## Instructions to follow
Skip the pictures. Output only the lines below starting at the line with "Finetuning of script" and ending at the line with "Feel free to", both ends included, exactly as they are.

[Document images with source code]
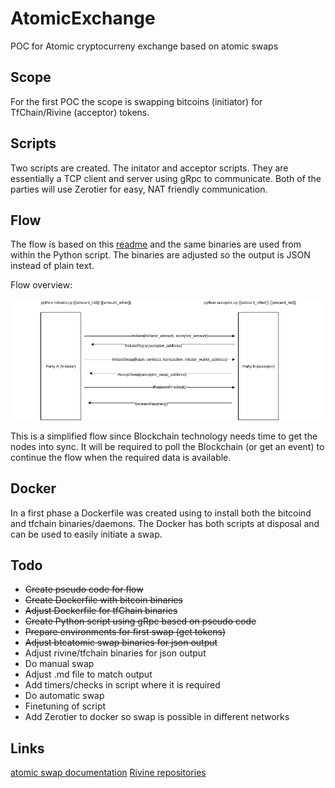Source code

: # AtomicExchange
POC for Atomic cryptocurreny exchange based on atomic swaps

## Scope
For the first POC the scope is swapping bitcoins (initiator) for TfChain/Rivine (acceptor) tokens.
## Scripts
Two scripts are created. The initator and acceptor scripts. They are essentially a TCP client and server using gRpc to communicate. Both of the parties will use Zerotier for easy, NAT friendly communication.

## Flow
The flow is based on this [readme](https://github.com/rivine/rivine/blob/master/doc/atomicswap/atomicswap.md) and the same binaries are used from within the Python script. The binaries are adjusted so the output is JSON instead of plain text.

Flow overview:

![exchangeflow](exchangeflow.png)

This is a simplified flow since Blockchain technology needs time to get the nodes into sync. It will be required to poll the Blockchain (or get an event) to continue the flow when the required data is available.

## Docker
In a first phase a Dockerfile was created using to install both the bitcoind and tfchain binaries/daemons. The Docker has both scripts at disposal and can be used to easily initiate a swap.

## Todo
* ~~Create pseudo code for flow~~
* ~~Create Dockerfile with bitcoin binaries~~
* ~~Adjust Dockerfile for tfChain binaries~~
* ~~Create Python script using gRpc based on pseudo code~~
* ~~Prepare environments for first swap (get tokens)~~
* ~~Adjust btcatomic swap binaries for json output~~
* Adjust rivine/tfchain binaries for json output
* Do manual swap
* Adjust .md file to match output
* Add timers/checks in script where it is required
* Do automatic swap
* Finetuning of script
* Add Zerotier to docker so swap is possible in different networks

## Links
[atomic swap documentation](https://github.com/rivine/rivine/blob/master/doc/atomicswap/atomicswap.md)
[Rivine repositories](https://github.com/rivine/rivine)
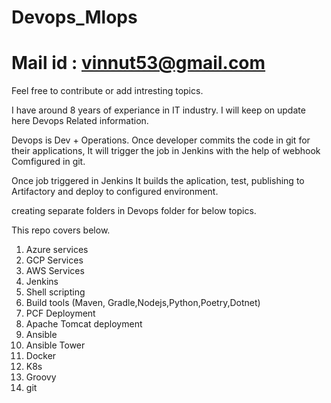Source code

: # Devops_Mlops
# Mail id : vinnut53@gmail.com


Feel free to contribute or add intresting topics. 

I have around 8 years of experiance in IT industry. I will keep on update here Devops Related information. 

Devops is Dev + Operations. Once developer commits the code in git for their applications, It will trigger the job in Jenkins with the help of webhook Comfigured in git. 

Once job triggered in Jenkins It builds the aplication, test, publishing to Artifactory and deploy to configured environment.

creating separate folders in Devops folder for below topics. 


This repo covers below. 
1. Azure services
2. GCP Services
3. AWS Services
4. Jenkins
5. Shell scripting
6. Build tools (Maven, Gradle,Nodejs,Python,Poetry,Dotnet)
7. PCF Deployment
8. Apache Tomcat deployment
9. Ansible
10. Ansible Tower
11. Docker
12. K8s
13. Groovy
14. git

## Task answer
* Finetuning of script
* Add Zerotier to docker so swap is possible in different networks

## Links
[atomic swap documentation](https://github.com/rivine/rivine/blob/master/doc/atomicswap/atomicswap.md)
[Rivine repositories](https://github.com/rivine/rivine)
Source code

: # Devops_Mlops
# Mail id : vinnut53@gmail.com


Feel free to contribute or add intresting topics. 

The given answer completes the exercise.